Credit union lending has increased at a significant rate since the refinance boom began in 2003. This increase in lending, coupled with a sluggish share growth rate, has led to the highest loan-to-share ratio in 10 years, at 80.49%. Credit unions are now looking for other sources of liquidity to satisfy their lending needs and have turned to borrowings. At an all time high, credit union borrowings reached $19.4 billion as of June 2006, which translates to 2.73% of total assets.

Borrowing Type Distribution

The majority of borrowings are in other notes and interest payable. As of June 2006, 55% of the industry’s borrowing composition came from this category, a jump of 10 percentage points from one year ago. This jump led to a decreasing use of lines of credit. While it is not possible to determine the sources of borrowings from the 5300 Call Report data, corporate credit unions report lending $5.9 billion to credit unions as of June, or 30.4% of credit union borrowings. In addition, 961 credit unions report being a member of a FHLB.

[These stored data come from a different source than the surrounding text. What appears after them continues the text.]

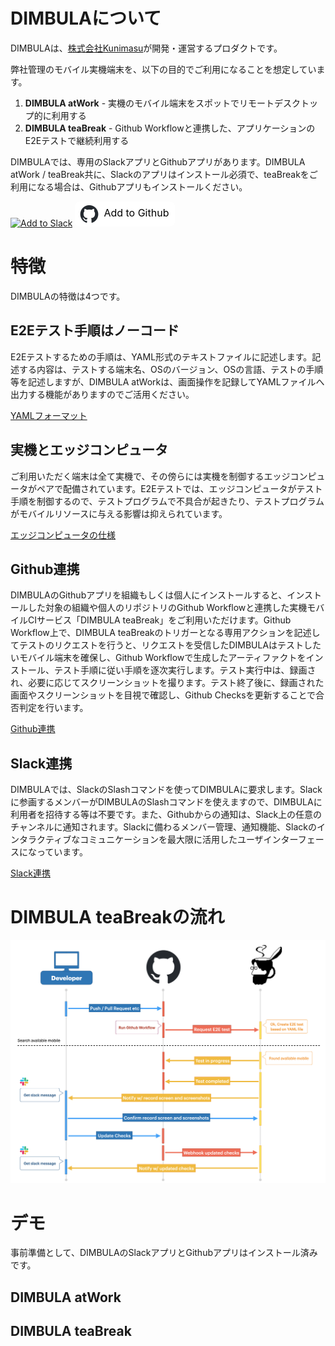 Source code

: # DIMBULAについて

DIMBULAは、[株式会社Kunimasu](https://kunimasu.com/)が開発・運営するプロダクトです。

弊社管理のモバイル実機端末を、以下の目的でご利用になることを想定しています。

1. **DIMBULA atWork** - 実機のモバイル端末をスポットでリモートデスクトップ的に利用する
2. **DIMBULA teaBreak** - Github Workflowと連携した、アプリケーションのE2Eテストで継続利用する

DIMBULAでは、専用のSlackアプリとGithubアプリがあります。DIMBULA atWork / teaBreak共に、Slackのアプリはインストール必須で、teaBreakをご利用になる場合は、Githubアプリもインストールください。

<a href="https://slack.com/oauth/v2/authorize?client_id=2434429732679.4945997903222&scope=chat:write,commands,users:read&user_scope="><img alt="Add to Slack" height="40" width="139" src="https://platform.slack-edge.com/img/add_to_slack.png" srcSet="https://platform.slack-edge.com/img/add_to_slack.png 1x, https://platform.slack-edge.com/img/add_to_slack@2x.png 2x" /></a>
<a href="https://github.com/marketplace/dimbula-real-mobile-ci-computing" style="border-radius: 8px; background-color: white; height: 40px; display: inline-block; position: relative; width: 160px;">
<img src="../../assets/image/github-icon.png" alt="Github" height="30" style="display: inline-block; margin: 5px 8px;" />
<span style="color: black; font-size: 16px; position: absolute; top: 8px;">Add to Github</span>
</a>

# 特徴

DIMBULAの特徴は4つです。

## E2Eテスト手順はノーコード

E2Eテストするための手順は、YAML形式のテキストファイルに記述します。記述する内容は、テストする端末名、OSのバージョン、OSの言語、テストの手順等を記述しますが、DIMBULA atWorkは、画面操作を記録してYAMLファイルへ出力する機能がありますのでご活用ください。

[YAMLフォーマット](feataure/yaml_format.md)

## 実機とエッジコンピュータ

ご利用いただく端末は全て実機で、その傍らには実機を制御するエッジコンピュータがペアで配備されています。E2Eテストでは、エッジコンピュータがテスト手順を制御するので、テストプログラムで不具合が起きたり、テストプログラムがモバイルリソースに与える影響は抑えられています。

[エッジコンピュータの仕様](feataure/edge_computer_spec.md)

## Github連携

DIMBULAのGithubアプリを組織もしくは個人にインストールすると、インストールした対象の組織や個人のリポジトリのGithub Workflowと連携した実機モバイルCIサービス「DIMBULA teaBreak」をご利用いただけます。Github Workflow上で、DIMBULA teaBreakのトリガーとなる専用アクションを記述してテストのリクエストを行うと、リクエストを受信したDIMBULAはテストしたいモバイル端末を確保し、Github Workflowで生成したアーティファクトをインストール、テスト手順に従い手順を逐次実行します。テスト実行中は、録画され、必要に応じてスクリーンショットを撮ります。テスト終了後に、録画された画面やスクリーンショットを目視で確認し、Github Checksを更新することで合否判定を行います。

[Github連携](feataure/github_integration.md)

## Slack連携

DIMBULAでは、SlackのSlashコマンドを使ってDIMBULAに要求します。Slackに参画するメンバーがDIMBULAのSlashコマンドを使えますので、DIMBULAに利用者を招待する等は不要です。また、Githubからの通知は、Slack上の任意のチャンネルに通知されます。Slackに備わるメンバー管理、通知機能、Slackのインタラクティブなコミュニケーションを最大限に活用したユーザインターフェースになっています。

[Slack連携](feataure/slack_integration.md)

# DIMBULA teaBreakの流れ

<a href="../../assets/image/teaBreak_flow.png" target="_blank">
  <img src="../../assets/image/teaBreak_flow.png" alt="DIMBULA flow" />
</a>

# デモ

事前準備として、DIMBULAのSlackアプリとGithubアプリはインストール済みです。

## DIMBULA atWork

## DIMBULA teaBreak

Slightly Longer Maturities

During the past 12 months, credit unions have shifted slightly towards longer maturing borrowings. With the flat yield curve, it is natural to see increased use of borrowings with longer maturities. This corresponds with the greater usage of other notes, which generally carry longer terms. As the yield curve has flattened, credit unions have taken advantage of the decreased risk of borrowing long term.

To see how your credit union is performance against the latest data trends, visit schedule a complimentary demo of Callahan and Associates’ Peer-to-Peer Financial Analysis Software.




Sept. 18, 2006


  • As the real estate market begins to cool, it will be interesting to see how it affects the borrowing rates -- and whether there are other serious consequences that we'll all have to brace for.
  • The anonymity of this writer intrigues me.
  • While it is tempting to extend the duration of the liabilities during a flat yield curve environment, I believe this strategy will backfire as the Fed has ended its rate tightening cycle and the probability of the Fed's reversal increases daily as we are seeing inflation diminish and slower growth. In fact, it is the duration of ASSETS that should be extended.